Ancient Maya Canals and Fields Show Early and Extensive Impacts on Tropical Forests


Additional research on the region and its surrounding areas is already revealing the extent of wetland networks and how the Maya used them.

New evidence in Belize shows the ancient Maya responded to population and environmental pressures by creating massive agricultural features in wetlands, potentially increasing atmospheric CO2 and methane through burn events and farming, according to geographical research at The University of Texas at Austin published in the Proceedings of the National Academy of Sciences.

Prior research proposed that the Maya’s advanced urban and rural infrastructure altered ecosystems within globally important tropical forests. But in the first study to combine airborne lidar (light detection and ranging) imagery with excavation and dating evidence in wetlands, researchers found the Birds of Paradise wetland field complex to be five times larger than previously discovered and found another, even larger, wetland field complex in Belize.

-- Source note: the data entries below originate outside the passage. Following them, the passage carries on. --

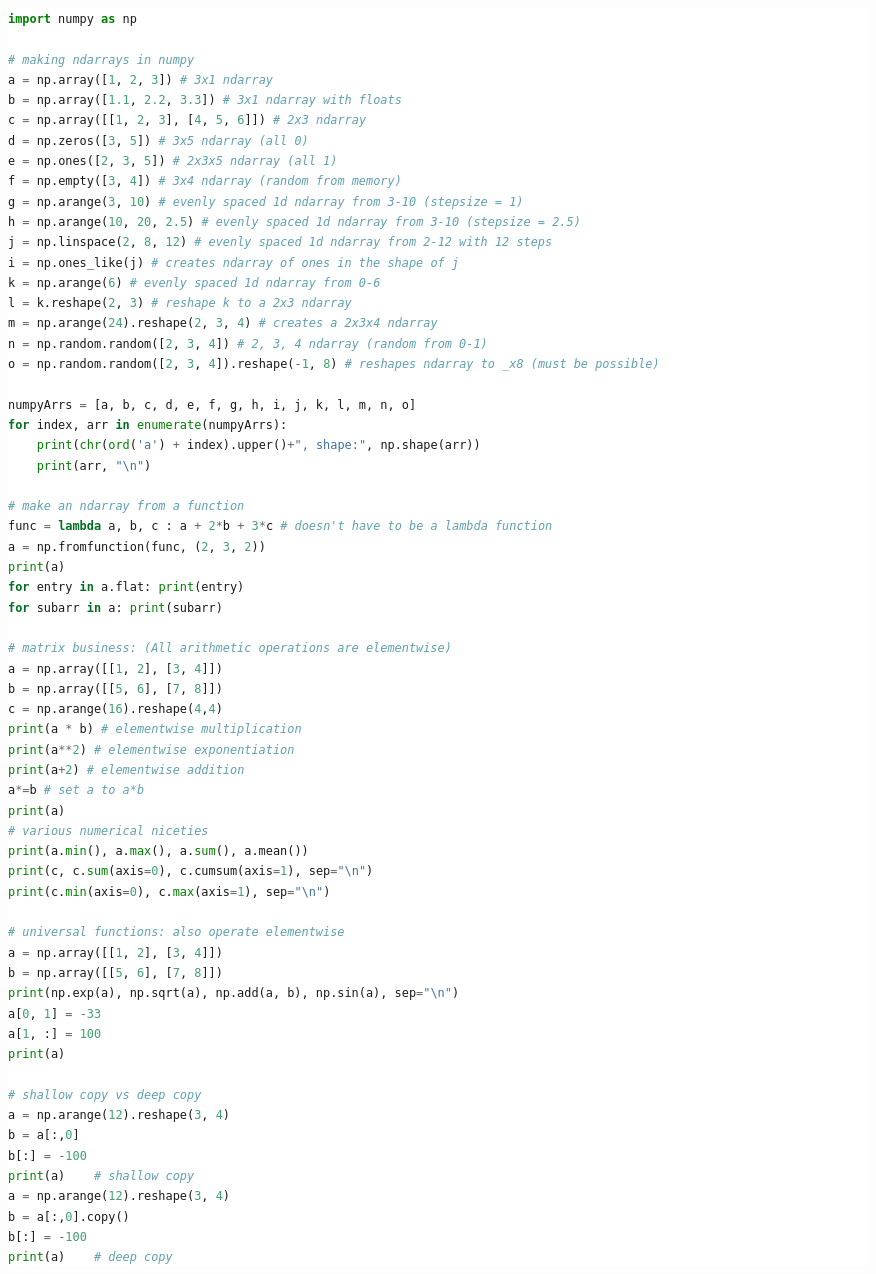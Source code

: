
 ```py
import numpy as np

# making ndarrays in numpy
a = np.array([1, 2, 3]) # 3x1 ndarray
b = np.array([1.1, 2.2, 3.3]) # 3x1 ndarray with floats
c = np.array([[1, 2, 3], [4, 5, 6]]) # 2x3 ndarray
d = np.zeros([3, 5]) # 3x5 ndarray (all 0)
e = np.ones([2, 3, 5]) # 2x3x5 ndarray (all 1)
f = np.empty([3, 4]) # 3x4 ndarray (random from memory)
g = np.arange(3, 10) # evenly spaced 1d ndarray from 3-10 (stepsize = 1)
h = np.arange(10, 20, 2.5) # evenly spaced 1d ndarray from 3-10 (stepsize = 2.5)
j = np.linspace(2, 8, 12) # evenly spaced 1d ndarray from 2-12 with 12 steps
i = np.ones_like(j) # creates ndarray of ones in the shape of j
k = np.arange(6) # evenly spaced 1d ndarray from 0-6
l = k.reshape(2, 3) # reshape k to a 2x3 ndarray
m = np.arange(24).reshape(2, 3, 4) # creates a 2x3x4 ndarray
n = np.random.random([2, 3, 4]) # 2, 3, 4 ndarray (random from 0-1)
o = np.random.random([2, 3, 4]).reshape(-1, 8) # reshapes ndarray to _x8 (must be possible)

numpyArrs = [a, b, c, d, e, f, g, h, i, j, k, l, m, n, o]
for index, arr in enumerate(numpyArrs):
    print(chr(ord('a') + index).upper()+", shape:", np.shape(arr))
    print(arr, "\n")

# make an ndarray from a function
func = lambda a, b, c : a + 2*b + 3*c # doesn't have to be a lambda function
a = np.fromfunction(func, (2, 3, 2))
print(a)
for entry in a.flat: print(entry)
for subarr in a: print(subarr)

# matrix business: (All arithmetic operations are elementwise)
a = np.array([[1, 2], [3, 4]])
b = np.array([[5, 6], [7, 8]])
c = np.arange(16).reshape(4,4)
print(a * b) # elementwise multiplication
print(a**2) # elementwise exponentiation
print(a+2) # elementwise addition
a*=b # set a to a*b
print(a)
# various numerical niceties
print(a.min(), a.max(), a.sum(), a.mean()) 
print(c, c.sum(axis=0), c.cumsum(axis=1), sep="\n")
print(c.min(axis=0), c.max(axis=1), sep="\n")

# universal functions: also operate elementwise
a = np.array([[1, 2], [3, 4]])
b = np.array([[5, 6], [7, 8]])
print(np.exp(a), np.sqrt(a), np.add(a, b), np.sin(a), sep="\n")
a[0, 1] = -33
a[1, :] = 100
print(a)

# shallow copy vs deep copy
a = np.arange(12).reshape(3, 4)
b = a[:,0]
b[:] = -100
print(a)    # shallow copy
a = np.arange(12).reshape(3, 4)
b = a[:,0].copy()
b[:] = -100
print(a)    # deep copy

```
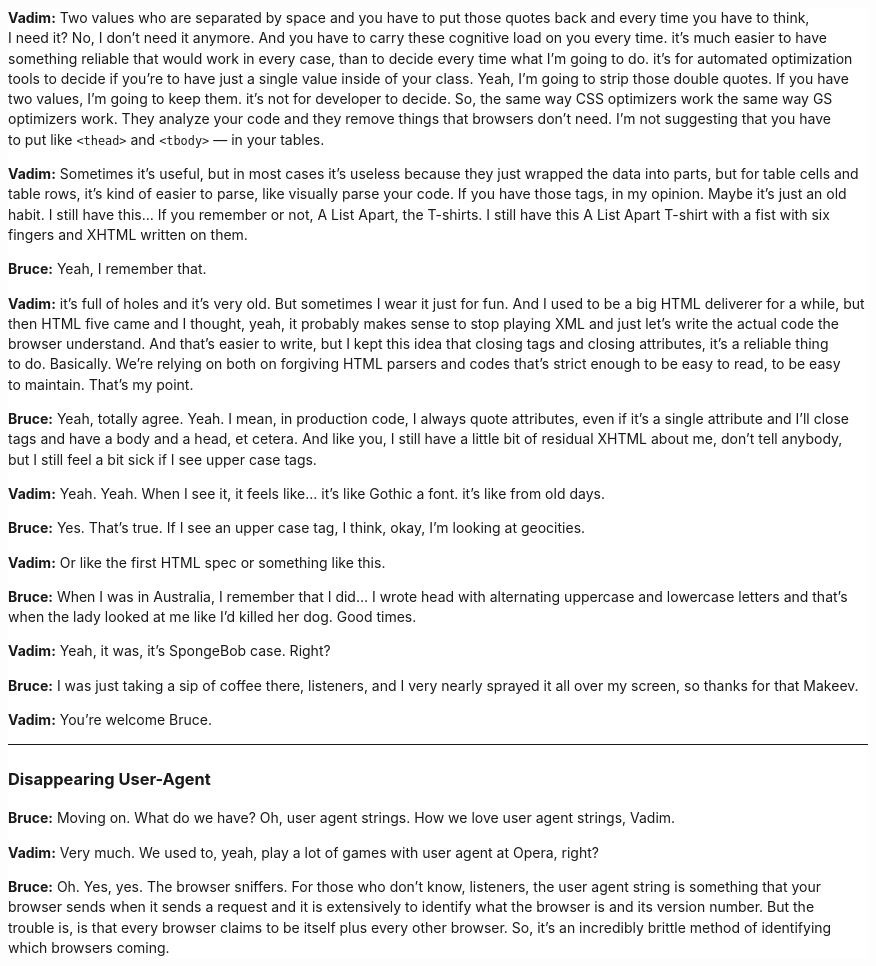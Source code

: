 **Vadim:** Two values who are separated by space and you have to put those quotes back and every time you have to think, I need it? No, I don’t need it anymore. And you have to carry these cognitive load on you every time. it’s much easier to have something reliable that would work in every case, than to decide every time what I’m going to do. it’s for automated optimization tools to decide if you’re to have just a single value inside of your class. Yeah, I’m going to strip those double quotes. If you have two values, I’m going to keep them. it’s not for developer to decide. So, the same way CSS optimizers work the same way GS optimizers work. They analyze your code and they remove things that browsers don’t need. I’m not suggesting that you have to put like `<thead>` and `<tbody>` — in your tables.

**Vadim:** Sometimes it’s useful, but in most cases it’s useless because they just wrapped the data into parts, but for table cells and table rows, it’s kind of easier to parse, like visually parse your code. If you have those tags, in my opinion. Maybe it’s just an old habit. I still have this… If you remember or not, A List Apart, the T-shirts. I still have this A List Apart T-shirt with a fist with six fingers and XHTML written on them.

**Bruce:** Yeah, I remember that.

**Vadim:** it’s full of holes and it’s very old. But sometimes I wear it just for fun. And I used to be a big HTML deliverer for a while, but then HTML five came and I thought, yeah, it probably makes sense to stop playing XML and just let’s write the actual code the browser understand. And that’s easier to write, but I kept this idea that closing tags and closing attributes, it’s a reliable thing to do. Basically. We’re relying on both on forgiving HTML parsers and codes that’s strict enough to be easy to read, to be easy to maintain. That’s my point.

**Bruce:** Yeah, totally agree. Yeah. I mean, in production code, I always quote attributes, even if it’s a single attribute and I’ll close tags and have a body and a head, et cetera. And like you, I still have a little bit of residual XHTML about me, don’t tell anybody, but I still feel a bit sick if I see upper case tags.

**Vadim:** Yeah. Yeah. When I see it, it feels like… it’s like Gothic a font. it’s like from old days.

**Bruce:** Yes. That’s true. If I see an upper case tag, I think, okay, I’m looking at geocities.

**Vadim:** Or like the first HTML spec or something like this.

**Bruce:** When I was in Australia, I remember that I did… I wrote head with alternating uppercase and lowercase letters and that’s when the lady looked at me like I’d killed her dog. Good times.

**Vadim:** Yeah, it was, it’s SpongeBob case. Right?

**Bruce:** I was just taking a sip of coffee there, listeners, and I very nearly sprayed it all over my screen, so thanks for that Makeev.

**Vadim:** You’re welcome Bruce.

---

### Disappearing User-Agent

**Bruce:** Moving on. What do we have? Oh, user agent strings. How we love user agent strings, Vadim.

**Vadim:** Very much. We used to, yeah, play a lot of games with user agent at Opera, right?

**Bruce:** Oh. Yes, yes. The browser sniffers. For those who don’t know, listeners, the user agent string is something that your browser sends when it sends a request and it is extensively to identify what the browser is and its version number. But the trouble is, is that every browser claims to be itself plus every other browser. So, it’s an incredibly brittle method of identifying which browsers coming.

Altogether, the study shows the Maya had “earlier, more intensive and more wide-ranging anthropogenic impacts” on globally important tropical forests than previously known, adding to the evidence for an early and more extensive Anthropocene — the period when human activity began to greatly affect Earth’s environment.

“We now are beginning to understand the full human imprint of the Anthropocene in tropical forests,” said Tim Beach, the study’s lead author, who holds the C.B. Smith, Sr. Centennial Chair. “These large and complex wetland networks may have changed climate long before industrialization, and these may be the answer to the long-standing question of how a great rainforest civilization fed itself.”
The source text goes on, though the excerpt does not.